'You can write on them, but I'm not going to provide the pen,' Heather Lins says of her 'Conversation Piece' line of pillows.
Heather Lins heads toward her neighborhood coffee shop, Atwood Avenue's Daisy Cafe and Cupcakery, pushing a double stroller and trailing a wheeled suitcase. The stroller holds her eight-week-old twins; the suitcase, samples of the home goods she produces through her company, Heather Lins Home.
And the east-sider and graphic designer has a day job, too, at Madison's Firepower Design.
"I'm on a little hiatus right now," says Lins, who found out that twins run in her family only after getting pregnant. Yet she seems to have things well in hand, even managing to get her new 2010 product line in the works.
Heather Lins Home currently consists of a witty 2009 product line that plays off our familiarity with certain typographic and iconic representations. There are two eye-chart pillows, one in 3-D (that comes with a pair of 3-D glasses). Napkins, placemats and coasters numbered in a vintage font take off on the "numbered edition" tradition of printmaking. And "Conversation Pieces," more accent pillows, bear the speaking "bubbles" that usually contain comic characters' speech. "I like to make things that are conversation starters."
Lins, 36, is a Richland Center native who graduated from the UW-Madison with a concentration in graphic design. Back in 2008, she was looking for a side creative outlet that would let her use her design skills but not exacerbate a nascent case of carpal tunnel stress.
She'd always loved interior design and pored over copies of the now-defunct Domino and other "shelter" magazines. But no ideas gelled until she read about a competition to get into the New York International Gift Fair, a huge twice-yearly exhibition that showcases home and lifestyle goods. "I'm a deadline-oriented person," Lins confesses, and the competition was "a good way to get the ideas out of the sketchbook."
Since Lins had no actual product line to submit to the contest, she Photoshopped her ideas onto a pillow form, "threw together a website" but thought she had little chance of getting into the show.
When she found out that she'd actually won one of the coveted booth spots in the juried "Young Designers" section (a spot worth $20,000) she still didn't have actual products to take to the show. She found a friend in Chicago who agreed to be her production manager, making samples to bring to New York, while Lins put together a marketing kit. "I don't even know how to sew," says Lins.
The appearance at the August 2008 design fair was a confidence-builder. "I liked my stuff, but didn't know if it would sell. I knew it was different from what was out there, but was that good or was that bad?" Lins recalls. She notes that there's still an idea on the East and West coasts that the center of the country is "two years behind on the trends," and she was satisfied to represent the Midwest as also having a worthwhile design sense.
Since then, her napkins have been highlighted in GQ's "Best of 2009" list (they were dubbed "manly"), and Domino singled them out as well for their eco-consciousness in its January '09 issue. So far, the napkin set is Lins' best-seller.

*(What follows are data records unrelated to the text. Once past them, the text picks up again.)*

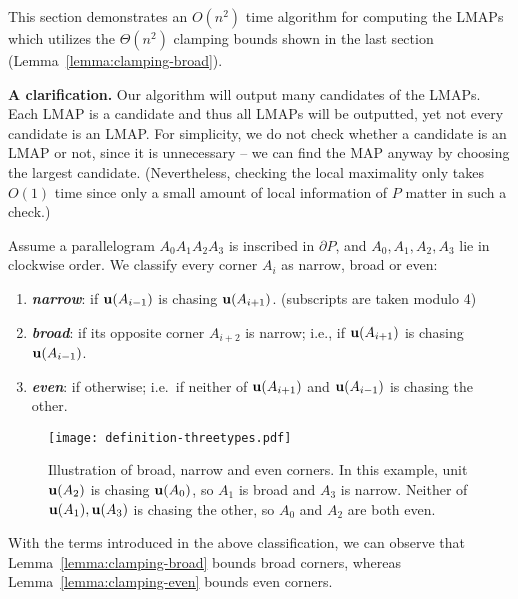 \documentclass{ws-ijcga}
\begin{document}
This section demonstrates an $O(n^2)$ time algorithm for computing the LMAPs which utilizes the $\Theta(n^2)$ clamping bounds shown in the last section (Lemma~\ref{lemma:clamping-broad}).

\smallskip \noindent \textbf{A clarification.} Our algorithm will output many candidates of the LMAPs.
  Each LMAP is a candidate and thus all LMAPs will be outputted, yet not every candidate is an LMAP.
  For simplicity, we do not check whether a candidate is an LMAP or not,
    since it is unnecessary -- we can find the MAP anyway by choosing the largest candidate.
    (Nevertheless, checking the local maximality only takes $O(1)$ time since only a small amount of local information of $P$ matter in such a check.)

\begin{definition}\label{def:classification}
Assume a parallelogram $A_0A_1A_2A_3$ is inscribed in $\partial P$, and $A_0,A_1,A_2,A_3$ lie in clockwise order.
We classify every corner $A_i$ as narrow, broad or even:
\begin{enumerate}
\item[] \textbf{\emph{narrow}}: if $\mathbf{u}(A_{i-1})$ is chasing $\mathbf{u}(A_{i+1})$. (subscripts are taken modulo 4)
\item[]  \textbf{\emph{broad}}: if its opposite corner $A_{i+2}$ is narrow; i.e., if $\mathbf{u}(A_{i+1})$ is chasing $\mathbf{u}(A_{i-1})$.
\item[]  \textbf{\emph{even}}: if otherwise; i.e.\ if neither of $\mathbf{u}(A_{i+1})$ and $\mathbf{u}(A_{i-1})$ is chasing the other.
\end{enumerate}
\end{definition}

\begin{figure}[h]
\centering\texttt{[image: definition-threetypes.pdf]}
\caption{Illustration of broad, narrow and even corners.
In this example, unit $\mathbf{u}(A_2)$ is chasing $\mathbf{u}(A_0)$,
so $A_1$ is broad and $A_3$ is narrow.
Neither of $\mathbf{u}(A_1),\mathbf{u}(A_3)$ is chasing the other,
so $A_0$ and $A_2$ are both even.}\label{fig:threetypes}
\end{figure}

\begin{remark}
With the terms introduced in the above classification,
  we can observe that Lemma~\ref{lemma:clamping-broad} bounds broad corners, whereas Lemma~\ref{lemma:clamping-even} bounds even corners.
\end{remark}
\end{document}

While Lins' wares are carried at select home stores across the country, only Iconi Interiors sells them here in town. She's also been selling items through Supermarket, an Etsy-style online site specifically for designers, not crafters. "I like that method of selling, as I end up having a lot more interaction with the end user. I can see who's buying them, and buyers can send me feedback directly.
"What's great about right now is that I can have this specific point of view, and the people who like that point of view can find it, from wherever they are. I can tell from the zip codes that they're going to people in New York City and Iowa and rural Colorado."
Lins' work draws inspiration from typography and pop art, yet has a simplicity that can be part of a more refined interior look as well as contemporary or mid-century modern. "There aren't really any other 'conceptual' home goods out there," she says.
Eco-friendly materials are Lins' first choice and used whenever possible. All pieces are hand screen-printed with water-based inks and sewn domestically. The fabric for the 2009 line is an organic cotton-hemp blend.
Lins' upcoming line is called "Science Project," based on line drawings found in science texts. In some ways, it looks like the inverse of the initial collection. While her first works were white and cream with elegant typography, "Science Project" is black, with bright orange and yellow contrasting colors and abstract visual representations. There will be three themes: botany, anatomy and geology.
Pillows are like little canvases, Lins says. "People recognize the images, but they're not what you'd expect to see on a pillow."
The new pillows are made of wool ("a renewable resource") with appliqués of ultrasuede that's made from old soda bottles; they'll be sewn in Chicago.
Fittingly, "Science Project" should launch around Earth Day.